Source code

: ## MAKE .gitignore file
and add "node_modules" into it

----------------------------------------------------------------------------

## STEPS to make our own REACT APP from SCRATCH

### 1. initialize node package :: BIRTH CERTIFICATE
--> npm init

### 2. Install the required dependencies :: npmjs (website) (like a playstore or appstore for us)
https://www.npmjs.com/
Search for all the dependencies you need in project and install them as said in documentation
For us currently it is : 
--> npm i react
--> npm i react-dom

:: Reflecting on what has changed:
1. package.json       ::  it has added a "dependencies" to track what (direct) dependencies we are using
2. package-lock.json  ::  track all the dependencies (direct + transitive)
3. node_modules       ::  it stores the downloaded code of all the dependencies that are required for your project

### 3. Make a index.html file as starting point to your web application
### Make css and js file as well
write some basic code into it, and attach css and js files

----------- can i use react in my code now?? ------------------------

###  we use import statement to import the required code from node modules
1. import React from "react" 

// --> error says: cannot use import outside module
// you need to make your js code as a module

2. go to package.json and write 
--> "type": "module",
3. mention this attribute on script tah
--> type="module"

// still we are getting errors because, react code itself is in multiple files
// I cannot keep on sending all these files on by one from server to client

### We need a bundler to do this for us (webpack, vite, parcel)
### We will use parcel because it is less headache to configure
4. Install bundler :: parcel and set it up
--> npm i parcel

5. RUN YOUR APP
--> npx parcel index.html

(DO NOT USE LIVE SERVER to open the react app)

################

- PROBLEM TO SOLVE -
For every line in the data above that holds "npmjs", return the line itself.

- RESULT FOR THIS EXERCISE -
### 2. Install the required dependencies :: npmjs (website) (like a playstore or appstore for us)
https://www.npmjs.com/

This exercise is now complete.